Lo conoscevano. Lo conoscevano bene, e nessuno si mosse, malgrado gli ordini e le bestemmie degli ufficiali, che stavano bene attenti a non correre personalmente nessun rischio. Minacciandoli sempre con le due spade, Rumata si tirò in piedi sul davanzale. In quel momento una lancia che veniva dalla strada sottostante lo colpì alla schiena. L’impatto fu terribile. Anche se l’arma non riuscì a trapassare la corazza di metalloplast, lo fece però cadere dal davanzale, ributtandolo dentro la stanza, sul pavimento. Rumata tenne strette le due spade, ma in quella situazione non potevano essergli di nessun aiuto. La marmaglia si gettò subito su di lui. Tutti insieme dovevano pesare ben più di una tonnellata, ma s’intralciavano a vicenda, permettendogli così di rimettersi in piedi. Con un pugno colpì le labbra umide di qualcuno, un altro si contorceva come un coniglio ferito e Rumata continuava a tirare pugni in tutte le direzioni, a colpirli con i gomiti, le spalle (da molto tempo non si sentiva così agile). Ma non riusciva a respingerli. Trascinando dietro di sé una fila di corpi arrivò fino alla porta, dove finalmente si liberò degli uomini che gli avevano infilato le unghie nelle gambe. Poi sentì un colpo violento e doloroso nella schiena e cadde all’indietro. Alcuni Sturmovik cercavano di districarsi sotto di lui. Riuscì di nuovo a rimettersi in piedi, tirando brevi colpi che gettavano contro i muri i soldati che scalciavano disperatamente. Per un attimo vide il viso butterato del tenente sopra di sé, mentre si chinava sopra la sua balestra scarica, quando improvvisamente la porta cedette e nella stanza si riversò un’altra folla di visi sudati e ghignanti. Gli gettarono addosso una rete, gliela avvolsero intorno ai piedi e lo trascinarono per terra.

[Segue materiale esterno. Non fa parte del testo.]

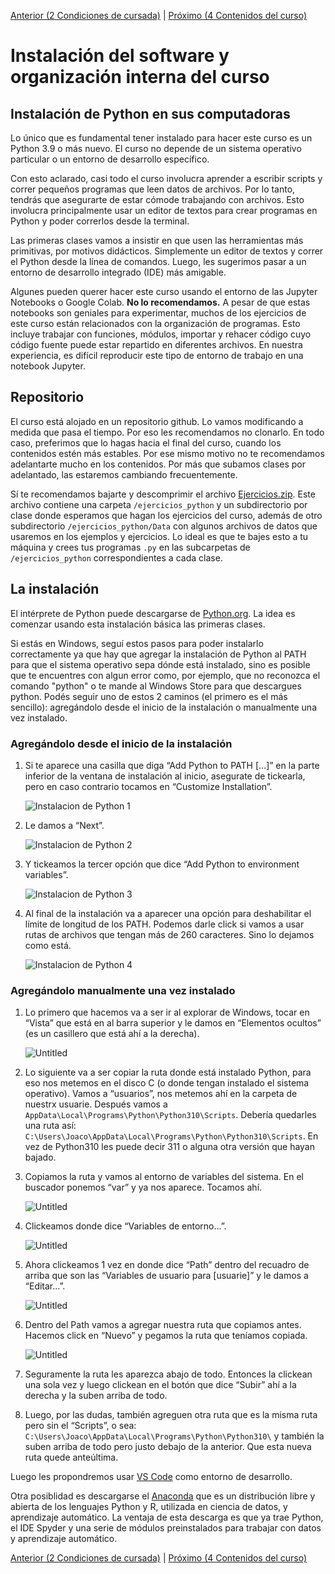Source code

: [Anterior (2 Condiciones de cursada)](/Notas/Cursada.md) | [Próximo (4 Contenidos del curso)](/Notas/Contenidos.md)

# Instalación del software y organización interna del curso

## Instalación de Python en sus computadoras

Lo único que es fundamental tener instalado para hacer este curso es un Python 3.9 o más nuevo. El curso no depende de un sistema operativo particular o un entorno de desarrollo específico.

Con esto aclarado, casi todo el curso involucra aprender a escribir scripts y correr pequeños programas que leen datos de archivos. Por lo tanto, tendrás que asegurarte de estar cómode trabajando con archivos. Esto involucra principalmente usar un editor de textos para crear programas en Python y poder correrlos desde la terminal.

Las primeras clases vamos a insistir en que usen las herramientas más primitivas, por motivos didácticos. Simplemente un editor de textos y correr el Python desde la línea de comandos. Luego, les sugerimos pasar a un entorno de desarrollo integrado (IDE) más amigable.

Algunes pueden querer hacer este curso usando el entorno de las Jupyter Notebooks o Google Colab. **No lo recomendamos.** A pesar de que estas notebooks son geniales para experimentar, muchos de los ejercicios de este curso están relacionados con la organización de programas. Esto incluye trabajar con funciones, módulos, importar y rehacer código cuyo código fuente puede estar repartido en diferentes archivos. En nuestra experiencia, es difícil reproducir este tipo de entorno de trabajo en una notebook Jupyter.

## Repositorio

El curso está alojado en un repositorio github. Lo vamos modificando a medida que pasa el tiempo. Por eso les recomendamos no clonarlo. En todo caso, preferimos que lo hagas hacia el final del curso, cuando los contenidos estén más estables. Por ese mismo motivo no te recomendamos adelantarte mucho en los contenidos. Por más que subamos clases por adelantado, las estaremos cambiando frecuentemente.

Sí te recomendamos bajarte y descomprimir el archivo [Ejercicios.zip](./Ejercicios.zip). Este archivo contiene una carpeta `/ejercicios_python` y un subdirectorio por clase donde esperamos que hagan los ejercicios del curso, además de otro subdirectorio `/ejercicios_python/Data` con algunos archivos de datos que usaremos en los ejemplos y ejercicios. Lo ideal es que te bajes esto a tu máquina y crees tus programas `.py` en las subcarpetas de `/ejercicios_python` correspondientes a cada clase.

## La instalación

El intérprete de Python puede descargarse de [Python.org](https://www.python.org/). La idea es comenzar usando esta instalación básica las primeras clases.

Si estás en Windows, seguí estos pasos para poder instalarlo correctamente ya que hay que agregar la instalación de Python al PATH para que el sistema operativo sepa dónde está instalado, sino es posible que te encuentres con algun error como, por ejemplo, que no reconozca el comando "python" o te mande al Windows Store para que descargues python. Podés seguir uno de estos 2 caminos (el primero es el más sencillo): agregándolo desde el inicio de la instalación o manualmente una vez instalado.

### Agregándolo desde el inicio de la instalación

1. Si te aparece una casilla que diga “Add Python to PATH […]” en la parte inferior de la ventana de instalación al inicio, asegurate de tickearla, pero en caso contrario tocamos en “Customize Installation”.

   ![Instalacion de Python 1](./img/python_ins1.png)

2. Le damos a “Next”.

   ![Instalacion de Python 2](./img/python_ins2.png)

3. Y tickeamos la tercer opción que dice “Add Python to environment variables”.

   ![Instalacion de Python 3](./img/python_ins3.png)

4. Al final de la instalación va a aparecer una opción para deshabilitar el límite de longitud de los PATH. Podemos darle click si vamos a usar rutas de archivos que tengan más de 260 caracteres. Sino lo dejamos como está.

   ![Instalacion de Python 4](./img/python_ins4.png)

### Agregándolo manualmente una vez instalado

1. Lo primero que hacemos va a ser ir al explorar de Windows, tocar en “Vista” que está en al barra superior y le damos en “Elementos ocultos” (es un casillero que está ahí a la derecha).

   ![Untitled](./img/python_path1.png)

2. Lo siguiente va a ser copiar la ruta donde está instalado Python, para eso nos metemos en el disco C (o donde tengan instalado el sistema operativo). Vamos a “usuarios”, nos metemos ahí en la carpeta de nuestrx usuarie. Después vamos a `AppData\Local\Programs\Python\Python310\Scripts`. Debería quedarles una ruta así: `C:\Users\Joaco\AppData\Local\Programs\Python\Python310\Scripts`. En vez de Python310 les puede decir 311 o alguna otra versión que hayan bajado.
3. Copiamos la ruta y vamos al entorno de variables del sistema. En el buscador ponemos “var” y ya nos aparece. Tocamos ahí.

   ![Untitled](./img/python_path2.png)

4. Clickeamos donde dice “Variables de entorno…”.

   ![Untitled](./img/python_path3.png)

5. Ahora clickeamos 1 vez en donde dice “Path” dentro del recuadro de arriba que son las “Variables de usuario para [usuarie]” y le damos a “Editar…”.

   ![Untitled](./img/python_path4.png)

6. Dentro del Path vamos a agregar nuestra ruta que copiamos antes. Hacemos click en “Nuevo” y pegamos la ruta que teníamos copiada.

   ![Untitled](./img/python_path5.png)

7. Seguramente la ruta les aparezca abajo de todo. Entonces la clickean una sola vez y luego clickean en el botón que dice “Subir” ahí a la derecha y la suben arriba de todo.
8. Luego, por las dudas, también agreguen otra ruta que es la misma ruta pero sin el “Scripts”, o sea: `C:\Users\Joaco\AppData\Local\Programs\Python\Python310\` y también la suben arriba de todo pero justo debajo de la anterior. Que esta nueva ruta quede anteúltima.

Luego les propondremos usar [VS Code](https://code.visualstudio.com/) como entorno de desarrollo.

Otra posiblidad es descargarse el [Anaconda](https://www.anaconda.com/products/individual) que es un distribución libre y abierta​ de los lenguajes Python y R, utilizada en ciencia de datos, y aprendizaje automático. La ventaja de esta descarga es que ya trae Python, el IDE Spyder y una serie de módulos preinstalados para trabajar con datos y aprendizaje automático.

[Anterior (2 Condiciones de cursada)](/Notas/Cursada.md) | [Próximo (4 Contenidos del curso)](/Notas/Contenidos.md)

Smise di resistere per conservare le forze. Per un po’ lo presero a calci, silenziosamente, accanitamente, ansando di gioia. Poi lo afferrarono per le caviglie e lo trascinarono via. Passando davanti alla porta aperta della stanza da letto Rumata vide il maresciallo del principe inchiodato al muro da una lancia, e un mucchio di lenzuola insanguinate sul letto. «Ecco come va a finire… Povero ragazzo». Lo trascinarono giù per le scale, e perse i sensi.